Directions –
Beneath this line is the data. Output exactly the lines from the line with "## Способы прокачки" to the line with "1. [Learn DevOps: CI/CD", both ends included, and nothing more.

Task material –
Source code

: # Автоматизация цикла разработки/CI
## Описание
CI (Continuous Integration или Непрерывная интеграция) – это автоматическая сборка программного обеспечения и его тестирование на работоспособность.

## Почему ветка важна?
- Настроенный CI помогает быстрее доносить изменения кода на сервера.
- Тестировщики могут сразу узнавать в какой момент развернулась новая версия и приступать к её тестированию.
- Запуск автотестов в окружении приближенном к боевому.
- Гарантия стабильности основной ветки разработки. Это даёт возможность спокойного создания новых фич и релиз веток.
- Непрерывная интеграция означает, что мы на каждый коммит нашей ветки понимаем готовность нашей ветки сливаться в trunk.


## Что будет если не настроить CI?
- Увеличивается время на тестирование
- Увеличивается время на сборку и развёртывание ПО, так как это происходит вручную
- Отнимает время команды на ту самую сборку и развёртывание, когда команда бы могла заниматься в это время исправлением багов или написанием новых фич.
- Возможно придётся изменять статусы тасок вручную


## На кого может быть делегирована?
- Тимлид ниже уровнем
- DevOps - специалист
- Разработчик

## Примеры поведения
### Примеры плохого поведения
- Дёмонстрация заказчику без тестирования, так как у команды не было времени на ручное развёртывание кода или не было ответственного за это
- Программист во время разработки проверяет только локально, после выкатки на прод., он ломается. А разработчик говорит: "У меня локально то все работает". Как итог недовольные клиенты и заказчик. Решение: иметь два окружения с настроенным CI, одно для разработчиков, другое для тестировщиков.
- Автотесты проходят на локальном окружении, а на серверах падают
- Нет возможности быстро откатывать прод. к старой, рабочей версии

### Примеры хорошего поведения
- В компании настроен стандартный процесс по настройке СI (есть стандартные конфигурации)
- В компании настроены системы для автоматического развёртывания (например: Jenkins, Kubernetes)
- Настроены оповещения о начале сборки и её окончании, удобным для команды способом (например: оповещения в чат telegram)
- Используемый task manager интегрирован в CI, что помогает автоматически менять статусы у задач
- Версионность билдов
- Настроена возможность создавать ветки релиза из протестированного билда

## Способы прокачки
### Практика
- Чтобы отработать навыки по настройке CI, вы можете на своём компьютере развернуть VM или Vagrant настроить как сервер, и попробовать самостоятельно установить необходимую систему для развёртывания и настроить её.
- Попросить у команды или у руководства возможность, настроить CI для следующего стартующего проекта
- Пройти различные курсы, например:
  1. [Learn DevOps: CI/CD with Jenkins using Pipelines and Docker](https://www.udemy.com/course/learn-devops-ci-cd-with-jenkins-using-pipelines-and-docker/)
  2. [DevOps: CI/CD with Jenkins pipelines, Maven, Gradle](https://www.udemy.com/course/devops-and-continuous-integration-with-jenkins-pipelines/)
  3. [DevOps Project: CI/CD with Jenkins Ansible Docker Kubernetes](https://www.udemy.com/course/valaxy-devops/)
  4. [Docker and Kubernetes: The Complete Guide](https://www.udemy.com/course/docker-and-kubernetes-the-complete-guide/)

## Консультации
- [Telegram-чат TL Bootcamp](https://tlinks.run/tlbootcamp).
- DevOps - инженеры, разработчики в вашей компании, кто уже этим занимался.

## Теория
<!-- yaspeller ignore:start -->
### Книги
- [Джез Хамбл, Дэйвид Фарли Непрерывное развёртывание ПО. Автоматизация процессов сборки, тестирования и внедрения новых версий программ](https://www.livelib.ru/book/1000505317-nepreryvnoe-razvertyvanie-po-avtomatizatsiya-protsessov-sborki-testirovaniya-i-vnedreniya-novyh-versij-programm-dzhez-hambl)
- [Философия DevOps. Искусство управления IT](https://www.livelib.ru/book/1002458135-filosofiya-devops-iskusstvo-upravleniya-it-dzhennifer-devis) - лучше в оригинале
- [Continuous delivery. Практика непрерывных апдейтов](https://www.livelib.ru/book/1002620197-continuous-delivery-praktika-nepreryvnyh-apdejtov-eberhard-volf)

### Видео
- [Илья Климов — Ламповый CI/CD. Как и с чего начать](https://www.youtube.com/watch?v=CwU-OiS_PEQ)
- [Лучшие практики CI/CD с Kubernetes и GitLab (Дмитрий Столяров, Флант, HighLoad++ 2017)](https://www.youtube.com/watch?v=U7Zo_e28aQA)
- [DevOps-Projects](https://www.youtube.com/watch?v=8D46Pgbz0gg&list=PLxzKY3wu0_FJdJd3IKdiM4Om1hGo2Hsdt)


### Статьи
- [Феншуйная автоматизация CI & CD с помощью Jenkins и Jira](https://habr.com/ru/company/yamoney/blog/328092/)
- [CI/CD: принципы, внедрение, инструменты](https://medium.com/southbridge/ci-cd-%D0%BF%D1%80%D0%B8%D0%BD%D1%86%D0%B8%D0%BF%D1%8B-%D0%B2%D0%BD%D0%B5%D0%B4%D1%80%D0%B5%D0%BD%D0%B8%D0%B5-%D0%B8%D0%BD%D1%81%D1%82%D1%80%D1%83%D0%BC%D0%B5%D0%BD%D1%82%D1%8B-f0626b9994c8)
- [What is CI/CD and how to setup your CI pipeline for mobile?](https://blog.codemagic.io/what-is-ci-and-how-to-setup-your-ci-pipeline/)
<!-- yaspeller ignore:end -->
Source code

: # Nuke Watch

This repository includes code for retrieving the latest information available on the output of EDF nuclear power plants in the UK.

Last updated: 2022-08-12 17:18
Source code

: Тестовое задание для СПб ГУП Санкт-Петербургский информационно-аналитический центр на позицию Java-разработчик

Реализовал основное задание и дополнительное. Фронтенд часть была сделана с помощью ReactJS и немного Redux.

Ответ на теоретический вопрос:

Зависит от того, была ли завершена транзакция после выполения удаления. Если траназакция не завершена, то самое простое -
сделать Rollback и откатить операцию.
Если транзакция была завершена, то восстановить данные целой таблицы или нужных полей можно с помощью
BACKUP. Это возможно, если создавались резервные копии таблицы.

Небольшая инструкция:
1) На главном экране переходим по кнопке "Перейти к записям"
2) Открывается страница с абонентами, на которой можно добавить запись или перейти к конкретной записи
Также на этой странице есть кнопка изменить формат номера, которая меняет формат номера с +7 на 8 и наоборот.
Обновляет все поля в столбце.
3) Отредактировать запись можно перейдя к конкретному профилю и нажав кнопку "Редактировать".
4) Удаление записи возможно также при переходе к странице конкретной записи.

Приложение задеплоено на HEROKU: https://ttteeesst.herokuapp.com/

Answer to the problem –
## Способы прокачки
### Практика
- Чтобы отработать навыки по настройке CI, вы можете на своём компьютере развернуть VM или Vagrant настроить как сервер, и попробовать самостоятельно установить необходимую систему для развёртывания и настроить её.
- Попросить у команды или у руководства возможность, настроить CI для следующего стартующего проекта
- Пройти различные курсы, например:
  1. [Learn DevOps: CI/CD with Jenkins using Pipelines and Docker](https://www.udemy.com/course/learn-devops-ci-cd-with-jenkins-using-pipelines-and-docker/)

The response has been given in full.